But while this car still has its four-cam, four-cylinder engine, they live apart. Since 1967 the 2.0-liter flat-6 engine always intended for the 904 sits under the engine cover because it develops more power and can be rebuilt for a fraction of the cost of the four-cylinder.

How much power it has depends on how much money you spend and how long you want it to last. Outputs above 220 hp are possible, but only in a very narrow power band. This one has around 200 hp with reasonable flexibility and total reliability.

It's not much compared to the 330 hp of the direct-injected 3.4-liter flat-6 in the Cayman R, yet it's still got a higher specific output. But 200 hp is just not that much steam. Then again, 1,410 pounds is not much car.

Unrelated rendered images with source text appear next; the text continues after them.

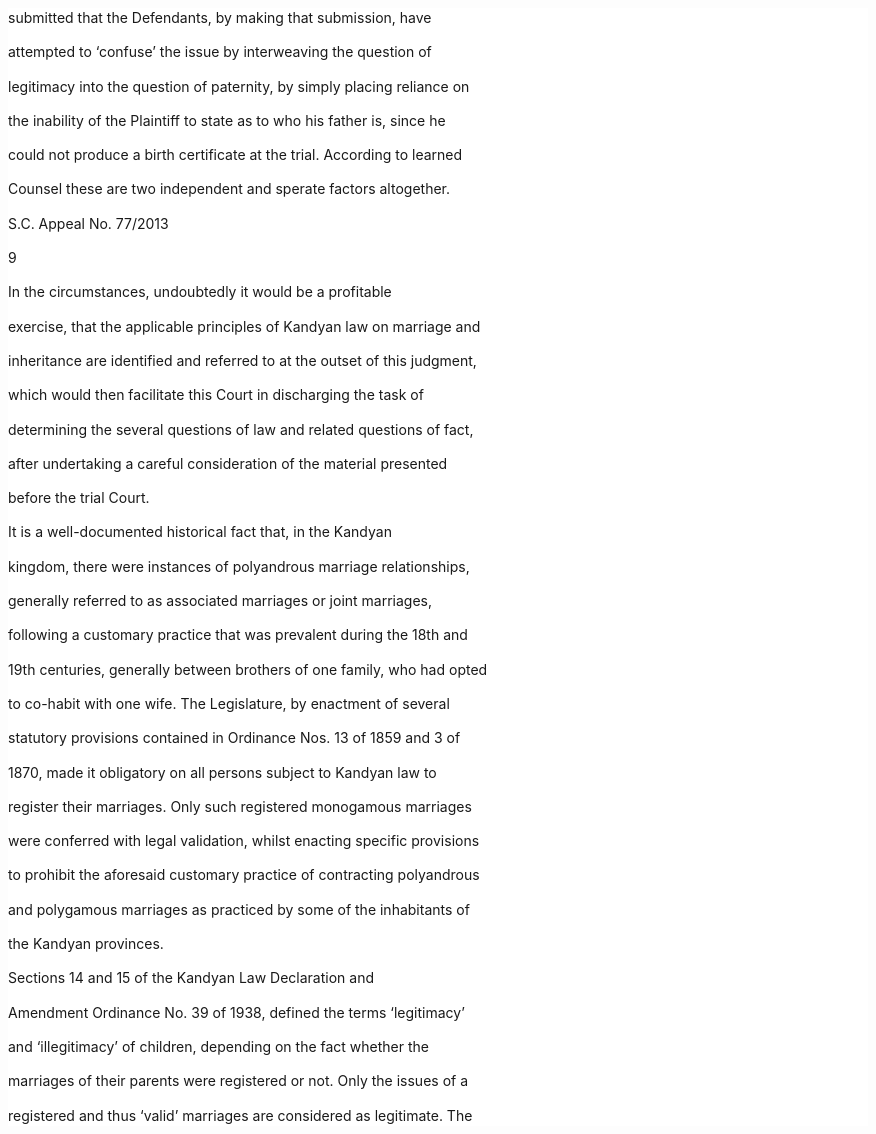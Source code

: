 submitted that the Defendants, by making that submission, have

attempted to ‘confuse’ the issue by interweaving the question of

legitimacy into the question of paternity, by simply placing reliance on

the inability of the Plaintiff to state as to who his father is, since he

could not produce a birth certificate at the trial. According to learned

Counsel these are two independent and sperate factors altogether.

S.C. Appeal No. 77/2013

9

In the circumstances, undoubtedly it would be a profitable

exercise, that the applicable principles of Kandyan law on marriage and

inheritance are identified and referred to at the outset of this judgment,

which would then facilitate this Court in discharging the task of

determining the several questions of law and related questions of fact,

after undertaking a careful consideration of the material presented

before the trial Court.

It is a well-documented historical fact that, in the Kandyan

kingdom, there were instances of polyandrous marriage relationships,

generally referred to as associated marriages or joint marriages,

following a customary practice that was prevalent during the 18th and

19th centuries, generally between brothers of one family, who had opted

to co-habit with one wife. The Legislature, by enactment of several

statutory provisions contained in Ordinance Nos. 13 of 1859 and 3 of

1870, made it obligatory on all persons subject to Kandyan law to

register their marriages. Only such registered monogamous marriages

were conferred with legal validation, whilst enacting specific provisions

to prohibit the aforesaid customary practice of contracting polyandrous

and polygamous marriages as practiced by some of the inhabitants of

the Kandyan provinces.

Sections 14 and 15 of the Kandyan Law Declaration and

Amendment Ordinance No. 39 of 1938, defined the terms ‘legitimacy’

and ‘illegitimacy’ of children, depending on the fact whether the

marriages of their parents were registered or not. Only the issues of a

registered and thus ‘valid’ marriages are considered as legitimate. The
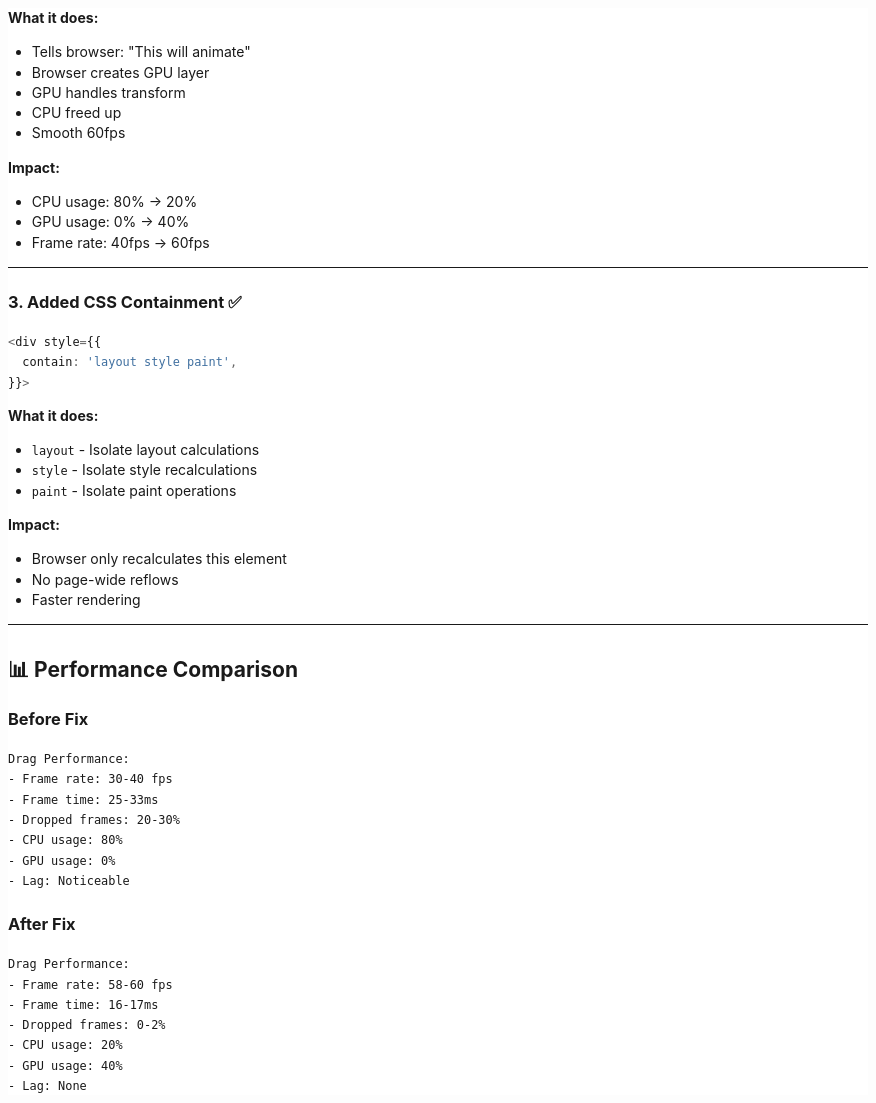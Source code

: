 **What it does:**

- Tells browser: "This will animate"
- Browser creates GPU layer
- GPU handles transform
- CPU freed up
- Smooth 60fps

**Impact:**

- CPU usage: 80% → 20%
- GPU usage: 0% → 40%
- Frame rate: 40fps → 60fps

---

### 3. **Added CSS Containment** ✅

```typescript
<div style={{
  contain: 'layout style paint',
}}>
```

**What it does:**

- `layout` - Isolate layout calculations
- `style` - Isolate style recalculations
- `paint` - Isolate paint operations

**Impact:**

- Browser only recalculates this element
- No page-wide reflows
- Faster rendering

---

## 📊 Performance Comparison

### Before Fix

```
Drag Performance:
- Frame rate: 30-40 fps
- Frame time: 25-33ms
- Dropped frames: 20-30%
- CPU usage: 80%
- GPU usage: 0%
- Lag: Noticeable
```

### After Fix

```
Drag Performance:
- Frame rate: 58-60 fps
- Frame time: 16-17ms
- Dropped frames: 0-2%
- CPU usage: 20%
- GPU usage: 40%
- Lag: None
```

So, unlikely as it seems, is the 2012 Porsche Cayman R really the spiritual successor to the 904? It is time to find out.

Get In, Drive
A few laps of the track reveal what an exciting, well-conceived and precisely executed car the Cayman R is. If you need one car to use every day and care at all about driving, then nothing else in this price bracket comes close. That Porsche has added more driving pleasure over the Cayman S and kept the price increase to less than 10 percent is a fact to be admired.

But it's no 904, and no one could expect this civilized, comfortable, well-equipped, quiet and safe road car to be such a thing.

Climbing aboard the 1964 Porsche 904 is difficult even if you're short, but once inside it's worth a look around. It's more familiar and less intimidating than you might think. Your backside seems to be on the tarmac but the instruments are in period Porsche style and the visibility forward, to the side and particularly behind, is far better than you'd think. It's yet another advantage of the flat engine layout.

The starting procedure is the same as you'll find in a 917, 962 or, indeed, a Cayman R. You just turn the key. One of the cornerstones of Porsche's racing philosophy is that the most unreliable component is always the one behind the steering wheel. So life is made easy for you: It starts on the key, the ventilation is good and the gearbox has synchromesh.

This particular flat-6 has been silenced. Slightly. But even at idle it's still loud enough to make you marvel at the fact that it's just 2.0 liters of engine making that racket. Pull the gearlever back and feel it drop into the ill-defined slot where 1st resides. The clutch is sharp by road car standards but progressive for a racer and, in any event, manageable.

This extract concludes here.